Sommer in Venedig

25
06
2014

Sommer in Venedig

Beitrag von admin

Verborgene Blicke
Untergangsstimmung hat mich in Venedig noch nie erfasst, ganz im Gegenteil: Es gibt ein Alltags-Venedig, dessen Stimmung sich wohltuend auf die Seele legt.
Wenn man von der Guglie-Brücke aus zu den Fondamenta geht, erkennt man, wie sehr die Stadt ihre Existenz der Lagune verdankt. Mit dem Blick Richtung Festland genießt man von hier aus einen fantastischen Sonnenuntergang, übrigens vor vorbildlichen Sozialwohnungen, erbaut in den neunziger Jahren von dem Architekten Gino Zucchi.
Zum Aperitif in Venedig
Der klassische Spritz verdankt seinen Namen den Österreichern.
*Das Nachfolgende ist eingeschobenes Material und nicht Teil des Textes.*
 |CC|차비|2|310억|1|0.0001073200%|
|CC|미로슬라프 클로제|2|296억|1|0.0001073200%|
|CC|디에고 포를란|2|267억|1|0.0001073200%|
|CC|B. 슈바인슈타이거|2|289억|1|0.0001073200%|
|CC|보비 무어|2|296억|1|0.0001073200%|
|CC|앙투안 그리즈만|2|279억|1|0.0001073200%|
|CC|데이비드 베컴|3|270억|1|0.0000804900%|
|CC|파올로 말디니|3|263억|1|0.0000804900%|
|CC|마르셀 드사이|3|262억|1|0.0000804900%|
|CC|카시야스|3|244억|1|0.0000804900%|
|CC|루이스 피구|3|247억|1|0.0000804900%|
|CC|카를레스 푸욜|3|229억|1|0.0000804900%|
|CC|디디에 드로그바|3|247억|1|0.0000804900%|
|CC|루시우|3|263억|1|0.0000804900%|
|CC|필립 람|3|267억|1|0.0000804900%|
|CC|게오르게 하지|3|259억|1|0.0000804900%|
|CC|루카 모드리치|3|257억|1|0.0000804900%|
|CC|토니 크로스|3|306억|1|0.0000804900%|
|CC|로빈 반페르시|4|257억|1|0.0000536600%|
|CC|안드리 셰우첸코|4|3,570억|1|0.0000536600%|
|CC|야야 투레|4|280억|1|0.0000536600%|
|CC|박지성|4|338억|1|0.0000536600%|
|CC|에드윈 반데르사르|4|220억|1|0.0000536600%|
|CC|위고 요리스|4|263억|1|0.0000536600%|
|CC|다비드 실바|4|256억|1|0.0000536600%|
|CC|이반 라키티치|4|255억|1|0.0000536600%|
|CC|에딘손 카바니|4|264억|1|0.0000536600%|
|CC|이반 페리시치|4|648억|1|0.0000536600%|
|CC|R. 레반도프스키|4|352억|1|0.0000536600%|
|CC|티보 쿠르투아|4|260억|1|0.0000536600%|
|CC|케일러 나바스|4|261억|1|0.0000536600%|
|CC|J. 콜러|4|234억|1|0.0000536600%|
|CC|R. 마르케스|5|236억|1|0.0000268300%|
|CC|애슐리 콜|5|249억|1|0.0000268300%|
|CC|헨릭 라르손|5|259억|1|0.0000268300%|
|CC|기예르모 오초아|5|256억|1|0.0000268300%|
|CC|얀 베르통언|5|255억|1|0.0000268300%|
Ich trinke ihn mit meinen venezianischen Freunden in der Osteria Bentigodi in der Nähe des alten Fischmarkts, direkt am Canal Grande. Abgesperrt wird hier nur, wenn wieder eine neue Folge von Commissario Brunetti gedreht wird.
Die Klänge Venedigs
Das Geräusch des Wassers an den Uferbefestigungen, das Geschrei der Möwen auf der Giudecca: Venedig ist eine Stadt der Klänge.  Ganz besondere Klänge ertönen, wenn der Kapellmeister von San Marco am Sonntag nach der Messe, gegen 11 Uhr, eigene Kompositionen und die seiner berühmten Vorgänger Willaert, Gabrieli und Monteverdi spielt.  
Die Plagen Venedigs:
Am Canal Grande ist Venedig manchmal unerträglich laut. Meistens, wenn man selbst mit dem vaporetto unterwegs ist, merkt man gar nicht, dass es auf dem Kanal sogar Ampeln und etwas abseits Tankstellen am Wasser gibt. Allein die Venezianer besitzen 30 000 Motorboote, die über die Schönste aller Wasserstraßen unterwegs sind. Inzwischen gibt es allerdings Geschwindigkeitskontrollen. Denn nicht das Hochwasser ist gefährlich für die Stadt, sondern der moto ondoso, der durch den Wellengang der Motorboote ausgelöst wird. Die bewirken eine Sogwirkung unter Wasser, die die Fundamente der Palazzi bedroht.
Ärgerlich finde ich immer wieder die teuren vaporetto-Preisefür Nicht-Einheimische. Doch mit einer Tageskarte kann man in die Welt der Lagune eintauchen. Auf Sant’ Erasmo zum Beispiel, das schon zur Zeit der Dogen „Gemüseinsel“ war,  kann man, wie viele Venezianer, am Sonntag Picknick machen. Hier erreicht man die weissen Strände nach einem Spaziergang zwischen Feldern und Dünen: Eine Verbindung von Land und Wasser, wie sie nur hier zu finden ist.